= Louis Du Pont Duchambon de Vergor =

French military officer

Louis Du Pont Duchambon de Vergor (September 20, 1713 – 1775) was a French military officer who served as Governor of Louisbourg (1744–1745) a member of the French Army during the Seven Years' War.

He was born in the Charente department of France, as the second son of Louis Du Pont Duchambon and Jeanne Mius d’Entremont de Pobomcoup, making him Acadian on his mother's side. Vergor began his military career as a cadet in the Compagnies Franches de la Marine and served in various North American locations, mostly in what would later be the Maritime Provinces of Canada. An injury suffered in 1745 during the siege of Louisbourg resulted in his being sent to France for several years, along with nearly all the other French people on Cape Breton Island. He returned to Louisbourg after the peace settlement in 1748, and reached the rank of Captain in 1750.

During Father Le Loutre's War, de Vergor was engaged in the Battle off Port La Tour (1750) in Nova Scotia.

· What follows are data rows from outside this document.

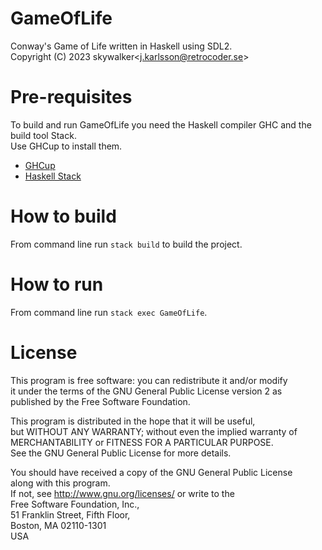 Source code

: # GameOfLife
Conway's Game of Life written in Haskell using SDL2.  
Copyright (C) 2023 skywalker\<j.karlsson@retrocoder.se\>


# Pre-requisites
To build and run GameOfLife you need the Haskell compiler GHC and the build tool Stack.  
Use GHCup to install them.
* [GHCup](https://www.haskell.org/ghcup/)
* [Haskell Stack](https://docs.haskellstack.org/en/stable/README/)


# How to build
From command line run `stack build` to build the project.


# How to run
From command line run `stack exec GameOfLife`.


# License
This program is free software: you can redistribute it and/or modify  
it under the terms of the GNU General Public License version 2 as  
published by the Free Software Foundation.

This program is distributed in the hope that it will be useful,  
but WITHOUT ANY WARRANTY; without even the implied warranty of  
MERCHANTABILITY or FITNESS FOR A PARTICULAR PURPOSE.  
See the GNU General Public License for more details.

You should have received a copy of the GNU General Public License  
along with this program.  
If not, see <http://www.gnu.org/licenses/> or write to the  
Free Software Foundation, Inc.,  
51 Franklin Street, Fifth Floor,  
Boston, MA 02110-1301  
USA
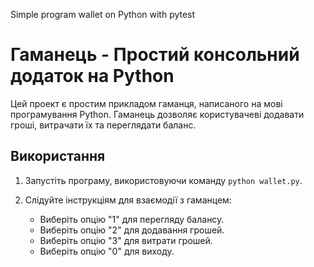 Simple program wallet on Python with pytest

# Гаманець - Простий консольний додаток на Python

Цей проект є простим прикладом гаманця, написаного на мові програмування Python. Гаманець дозволяє користувачеві додавати гроші, витрачати їх та переглядати баланс.

## Використання

1. Запустіть програму, використовуючи команду `python wallet.py`.

2. Слідуйте інструкціям для взаємодії з гаманцем:
   - Виберіть опцію "1" для перегляду балансу.
   - Виберіть опцію "2" для додавання грошей.
   - Виберіть опцію "3" для витрати грошей.
   - Виберіть опцію "0" для виходу.

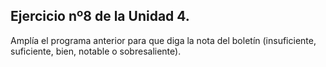 ## Ejercicio nº8 de la Unidad 4.

Amplía el programa anterior para que diga la nota del boletín (insuficiente, 
suficiente, bien, notable o sobresaliente). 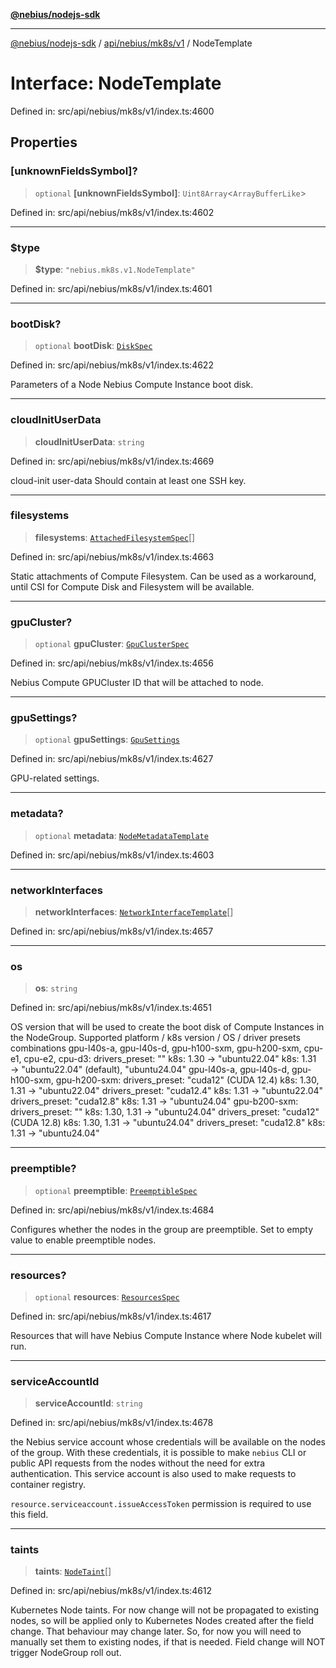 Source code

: [**@nebius/nodejs-sdk**](../../../../../README.md)

***

[@nebius/nodejs-sdk](../../../../../README.md) / [api/nebius/mk8s/v1](../README.md) / NodeTemplate

# Interface: NodeTemplate

Defined in: src/api/nebius/mk8s/v1/index.ts:4600

## Properties

### \[unknownFieldsSymbol\]?

> `optional` **\[unknownFieldsSymbol\]**: `Uint8Array`\<`ArrayBufferLike`\>

Defined in: src/api/nebius/mk8s/v1/index.ts:4602

***

### $type

> **$type**: `"nebius.mk8s.v1.NodeTemplate"`

Defined in: src/api/nebius/mk8s/v1/index.ts:4601

***

### bootDisk?

> `optional` **bootDisk**: [`DiskSpec`](DiskSpec.md)

Defined in: src/api/nebius/mk8s/v1/index.ts:4622

Parameters of a Node Nebius Compute Instance boot disk.

***

### cloudInitUserData

> **cloudInitUserData**: `string`

Defined in: src/api/nebius/mk8s/v1/index.ts:4669

cloud-init user-data
 Should contain at least one SSH key.

***

### filesystems

> **filesystems**: [`AttachedFilesystemSpec`](AttachedFilesystemSpec.md)[]

Defined in: src/api/nebius/mk8s/v1/index.ts:4663

Static attachments of Compute Filesystem.
 Can be used as a workaround, until CSI for Compute Disk and Filesystem will be available.

***

### gpuCluster?

> `optional` **gpuCluster**: [`GpuClusterSpec`](GpuClusterSpec.md)

Defined in: src/api/nebius/mk8s/v1/index.ts:4656

Nebius Compute GPUCluster ID that will be attached to node.

***

### gpuSettings?

> `optional` **gpuSettings**: [`GpuSettings`](GpuSettings.md)

Defined in: src/api/nebius/mk8s/v1/index.ts:4627

GPU-related settings.

***

### metadata?

> `optional` **metadata**: [`NodeMetadataTemplate`](NodeMetadataTemplate.md)

Defined in: src/api/nebius/mk8s/v1/index.ts:4603

***

### networkInterfaces

> **networkInterfaces**: [`NetworkInterfaceTemplate`](NetworkInterfaceTemplate.md)[]

Defined in: src/api/nebius/mk8s/v1/index.ts:4657

***

### os

> **os**: `string`

Defined in: src/api/nebius/mk8s/v1/index.ts:4651

OS version that will be used to create the boot disk of Compute Instances in the NodeGroup.
 Supported platform / k8s version /  OS / driver presets combinations
   gpu-l40s-a, gpu-l40s-d, gpu-h100-sxm, gpu-h200-sxm, cpu-e1, cpu-e2, cpu-d3:
     drivers_preset: ""
       k8s: 1.30 → "ubuntu22.04"
       k8s: 1.31 → "ubuntu22.04" (default), "ubuntu24.04"
   gpu-l40s-a, gpu-l40s-d, gpu-h100-sxm, gpu-h200-sxm:
     drivers_preset: "cuda12" (CUDA 12.4)
       k8s: 1.30, 1.31 → "ubuntu22.04"
     drivers_preset: "cuda12.4"
       k8s: 1.31 → "ubuntu22.04"
     drivers_preset: "cuda12.8"
       k8s: 1.31 → "ubuntu24.04"
   gpu-b200-sxm:
     drivers_preset: ""
       k8s: 1.30, 1.31 → "ubuntu24.04"
     drivers_preset: "cuda12" (CUDA 12.8)
       k8s: 1.30, 1.31 → "ubuntu24.04"
     drivers_preset: "cuda12.8"
       k8s: 1.31 → "ubuntu24.04"

***

### preemptible?

> `optional` **preemptible**: [`PreemptibleSpec`](PreemptibleSpec.md)

Defined in: src/api/nebius/mk8s/v1/index.ts:4684

Configures whether the nodes in the group are preemptible.
 Set to empty value to enable preemptible nodes.

***

### resources?

> `optional` **resources**: [`ResourcesSpec`](ResourcesSpec.md)

Defined in: src/api/nebius/mk8s/v1/index.ts:4617

Resources that will have Nebius Compute Instance where Node kubelet will run.

***

### serviceAccountId

> **serviceAccountId**: `string`

Defined in: src/api/nebius/mk8s/v1/index.ts:4678

the Nebius service account whose credentials will be available on the nodes of the group.
 With these credentials, it is possible to make `nebius` CLI or public API requests from the nodes without the need for extra authentication.
 This service account is also used to make requests to container registry.

 `resource.serviceaccount.issueAccessToken` permission is required to use this field.

***

### taints

> **taints**: [`NodeTaint`](NodeTaint.md)[]

Defined in: src/api/nebius/mk8s/v1/index.ts:4612

Kubernetes Node taints.
 For now change will not be propagated to existing nodes, so will be applied only to Kubernetes Nodes created after the field change.
 That behaviour may change later.
 So, for now you will need to manually set them to existing nodes, if that is needed.
 Field change will NOT trigger NodeGroup roll out.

In 1754, Vergor was named as commander of Fort Beauséjour in what would become New Brunswick. With the Seven Years' War underway, French forts in the maritime regions were targeted by British troops, and on June 4, 1755, Fort Beauséjour was attacked by a force led by Robert Monckton. The siege lasted two weeks, with Vergor holding out against the greater British force. However, not having taken the necessary precautions to organise a good defense, Vergor was not capable of meeting the British head on. He had under his orders 160 soldiers, 300 Acadian refugees, and a group of Mi'mkaq. After a few days of siege, a cannon ball exploded inside the fort, killing six officers and several soldiers. Vigor panicked, and raised the white flag. The British gave him favorable conditions, and gave permission to him and his men to go to Louisbourg. The Acadians joined their relatives in northeastern Acadia, now (New Brunswick). Vergor was tried by court-martial at Quebec City in September 1757 and acquitted of charges that the forts were not adequately defended.

Two years later, Vergor was a part of the defense of Quebec under Louis-Joseph de Montcalm during the siege prior to the Battle of the Plains of Abraham. On the night of September 12, 1759, Vergor was in command of a small encampment tasked to guard the upper portion of a road leading from the St. Lawrence River to the plains; his command was the first to contact the British under General James Wolfe. Ironically, the British officer in charge of the initial assault force was again Robert Monckton. The French encampment was caught by surprise, and Vergor was shot and captured.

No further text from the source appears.